=== Task data ===

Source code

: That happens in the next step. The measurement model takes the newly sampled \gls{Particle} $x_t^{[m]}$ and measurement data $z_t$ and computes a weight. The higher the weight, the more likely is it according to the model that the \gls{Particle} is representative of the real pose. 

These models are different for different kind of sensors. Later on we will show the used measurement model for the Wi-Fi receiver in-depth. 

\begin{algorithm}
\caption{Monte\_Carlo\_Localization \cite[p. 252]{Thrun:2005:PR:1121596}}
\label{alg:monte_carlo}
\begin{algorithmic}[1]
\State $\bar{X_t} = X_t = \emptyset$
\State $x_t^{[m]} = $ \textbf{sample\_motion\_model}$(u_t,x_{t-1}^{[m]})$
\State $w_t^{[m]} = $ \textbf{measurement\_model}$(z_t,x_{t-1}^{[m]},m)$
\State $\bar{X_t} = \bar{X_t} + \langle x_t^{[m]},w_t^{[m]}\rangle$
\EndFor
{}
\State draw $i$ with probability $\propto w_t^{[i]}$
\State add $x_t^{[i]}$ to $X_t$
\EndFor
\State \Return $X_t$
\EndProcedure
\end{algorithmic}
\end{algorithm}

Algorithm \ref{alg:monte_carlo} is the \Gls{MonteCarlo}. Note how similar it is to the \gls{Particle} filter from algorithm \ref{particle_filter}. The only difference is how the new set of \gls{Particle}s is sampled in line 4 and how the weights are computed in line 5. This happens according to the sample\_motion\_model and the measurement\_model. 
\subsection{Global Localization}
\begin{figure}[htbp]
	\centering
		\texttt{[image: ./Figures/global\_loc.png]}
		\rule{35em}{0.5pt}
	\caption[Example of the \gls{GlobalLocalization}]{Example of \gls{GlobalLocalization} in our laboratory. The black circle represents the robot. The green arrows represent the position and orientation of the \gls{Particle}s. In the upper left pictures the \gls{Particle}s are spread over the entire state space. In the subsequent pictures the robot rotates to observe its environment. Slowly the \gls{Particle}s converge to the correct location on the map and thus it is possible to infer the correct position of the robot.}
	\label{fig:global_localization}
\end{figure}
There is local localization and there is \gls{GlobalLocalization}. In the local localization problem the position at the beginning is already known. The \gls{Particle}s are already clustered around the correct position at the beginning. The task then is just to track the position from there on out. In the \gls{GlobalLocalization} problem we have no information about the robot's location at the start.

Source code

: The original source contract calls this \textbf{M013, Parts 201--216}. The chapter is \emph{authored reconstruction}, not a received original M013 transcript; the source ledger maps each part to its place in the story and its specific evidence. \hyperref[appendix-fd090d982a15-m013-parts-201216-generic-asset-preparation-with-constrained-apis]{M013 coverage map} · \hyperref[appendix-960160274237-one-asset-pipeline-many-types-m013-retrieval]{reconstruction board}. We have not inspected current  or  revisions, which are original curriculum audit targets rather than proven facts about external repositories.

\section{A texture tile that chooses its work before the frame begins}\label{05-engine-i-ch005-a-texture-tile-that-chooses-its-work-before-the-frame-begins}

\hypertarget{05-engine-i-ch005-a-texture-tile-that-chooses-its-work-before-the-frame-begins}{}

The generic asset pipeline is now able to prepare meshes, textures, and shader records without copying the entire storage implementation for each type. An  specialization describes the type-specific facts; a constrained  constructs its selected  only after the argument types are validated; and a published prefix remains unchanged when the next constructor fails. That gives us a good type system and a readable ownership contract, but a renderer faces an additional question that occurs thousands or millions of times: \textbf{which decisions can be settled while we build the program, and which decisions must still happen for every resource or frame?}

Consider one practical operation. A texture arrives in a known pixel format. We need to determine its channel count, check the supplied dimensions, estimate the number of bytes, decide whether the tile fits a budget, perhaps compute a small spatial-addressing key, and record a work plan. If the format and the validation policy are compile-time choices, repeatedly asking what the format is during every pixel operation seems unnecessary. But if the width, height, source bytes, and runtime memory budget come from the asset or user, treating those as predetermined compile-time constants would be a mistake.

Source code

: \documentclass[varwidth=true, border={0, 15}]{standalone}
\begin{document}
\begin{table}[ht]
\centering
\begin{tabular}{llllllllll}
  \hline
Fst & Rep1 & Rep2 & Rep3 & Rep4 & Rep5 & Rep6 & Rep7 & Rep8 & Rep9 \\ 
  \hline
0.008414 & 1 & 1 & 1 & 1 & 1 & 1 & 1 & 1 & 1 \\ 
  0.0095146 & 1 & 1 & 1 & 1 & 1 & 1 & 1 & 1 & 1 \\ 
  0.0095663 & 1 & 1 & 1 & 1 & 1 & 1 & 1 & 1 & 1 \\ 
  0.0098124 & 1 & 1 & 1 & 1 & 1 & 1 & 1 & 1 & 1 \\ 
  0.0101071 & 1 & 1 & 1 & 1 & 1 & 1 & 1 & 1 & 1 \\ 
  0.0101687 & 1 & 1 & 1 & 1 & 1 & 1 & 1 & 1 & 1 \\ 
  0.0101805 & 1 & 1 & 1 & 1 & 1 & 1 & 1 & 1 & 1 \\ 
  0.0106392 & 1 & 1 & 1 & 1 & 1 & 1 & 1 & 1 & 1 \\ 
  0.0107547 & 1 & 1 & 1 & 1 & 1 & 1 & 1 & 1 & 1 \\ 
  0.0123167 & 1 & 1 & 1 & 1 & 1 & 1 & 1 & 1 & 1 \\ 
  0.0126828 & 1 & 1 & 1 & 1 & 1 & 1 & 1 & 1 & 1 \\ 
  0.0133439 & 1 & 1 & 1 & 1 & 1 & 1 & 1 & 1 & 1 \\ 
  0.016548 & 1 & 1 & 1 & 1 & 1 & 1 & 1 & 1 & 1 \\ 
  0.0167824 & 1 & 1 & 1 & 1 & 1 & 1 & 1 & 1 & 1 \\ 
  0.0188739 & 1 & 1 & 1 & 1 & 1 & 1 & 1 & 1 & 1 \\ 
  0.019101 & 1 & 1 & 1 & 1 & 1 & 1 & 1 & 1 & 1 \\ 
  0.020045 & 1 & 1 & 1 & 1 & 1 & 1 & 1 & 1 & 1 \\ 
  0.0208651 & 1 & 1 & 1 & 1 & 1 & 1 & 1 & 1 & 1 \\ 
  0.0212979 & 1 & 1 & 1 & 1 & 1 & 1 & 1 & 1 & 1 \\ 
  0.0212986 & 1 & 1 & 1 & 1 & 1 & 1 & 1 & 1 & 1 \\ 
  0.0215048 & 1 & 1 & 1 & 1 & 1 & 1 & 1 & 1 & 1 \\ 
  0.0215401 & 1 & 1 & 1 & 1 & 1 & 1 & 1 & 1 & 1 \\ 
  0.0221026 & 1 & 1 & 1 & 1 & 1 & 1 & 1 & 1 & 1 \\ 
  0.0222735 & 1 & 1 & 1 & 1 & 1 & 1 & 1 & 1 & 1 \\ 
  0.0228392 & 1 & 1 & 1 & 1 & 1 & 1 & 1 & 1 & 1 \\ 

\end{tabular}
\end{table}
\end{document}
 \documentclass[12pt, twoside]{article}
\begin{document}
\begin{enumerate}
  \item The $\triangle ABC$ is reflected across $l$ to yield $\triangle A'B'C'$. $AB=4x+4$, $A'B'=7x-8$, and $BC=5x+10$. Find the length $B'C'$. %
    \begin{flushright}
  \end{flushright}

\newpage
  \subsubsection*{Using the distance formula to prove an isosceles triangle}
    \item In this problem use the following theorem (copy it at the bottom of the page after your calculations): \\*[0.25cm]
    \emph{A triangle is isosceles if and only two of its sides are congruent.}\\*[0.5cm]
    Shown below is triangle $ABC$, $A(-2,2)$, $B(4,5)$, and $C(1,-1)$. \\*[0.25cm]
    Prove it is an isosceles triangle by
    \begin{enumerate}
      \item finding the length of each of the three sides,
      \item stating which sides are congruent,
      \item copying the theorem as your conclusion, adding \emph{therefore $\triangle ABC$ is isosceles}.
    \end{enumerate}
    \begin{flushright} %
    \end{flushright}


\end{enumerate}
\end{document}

===

## Problem description:
Look above for the line with "0.0167824 & 1" and the line with "Prove it is an isosceles triangle by". Write out those two lines and all the lines between them, exactly, and no others.

## Output of the exercise:
  0.0167824 & 1 & 1 & 1 & 1 & 1 & 1 & 1 & 1 & 1 \\ 
  0.0188739 & 1 & 1 & 1 & 1 & 1 & 1 & 1 & 1 & 1 \\ 
  0.019101 & 1 & 1 & 1 & 1 & 1 & 1 & 1 & 1 & 1 \\ 
  0.020045 & 1 & 1 & 1 & 1 & 1 & 1 & 1 & 1 & 1 \\ 
  0.0208651 & 1 & 1 & 1 & 1 & 1 & 1 & 1 & 1 & 1 \\ 
  0.0212979 & 1 & 1 & 1 & 1 & 1 & 1 & 1 & 1 & 1 \\ 
  0.0212986 & 1 & 1 & 1 & 1 & 1 & 1 & 1 & 1 & 1 \\ 
  0.0215048 & 1 & 1 & 1 & 1 & 1 & 1 & 1 & 1 & 1 \\ 
  0.0215401 & 1 & 1 & 1 & 1 & 1 & 1 & 1 & 1 & 1 \\ 
  0.0221026 & 1 & 1 & 1 & 1 & 1 & 1 & 1 & 1 & 1 \\ 
  0.0222735 & 1 & 1 & 1 & 1 & 1 & 1 & 1 & 1 & 1 \\ 
  0.0228392 & 1 & 1 & 1 & 1 & 1 & 1 & 1 & 1 & 1 \\ 

\end{tabular}
\end{table}
\end{document}
 \documentclass[12pt, twoside]{article}
\begin{document}
\begin{enumerate}
  \item The $\triangle ABC$ is reflected across $l$ to yield $\triangle A'B'C'$. $AB=4x+4$, $A'B'=7x-8$, and $BC=5x+10$. Find the length $B'C'$. %
    \begin{flushright}
  \end{flushright}

\newpage
  \subsubsection*{Using the distance formula to prove an isosceles triangle}
    \item In this problem use the following theorem (copy it at the bottom of the page after your calculations): \\*[0.25cm]
    \emph{A triangle is isosceles if and only two of its sides are congruent.}\\*[0.5cm]
    Shown below is triangle $ABC$, $A(-2,2)$, $B(4,5)$, and $C(1,-1)$. \\*[0.25cm]
    Prove it is an isosceles triangle by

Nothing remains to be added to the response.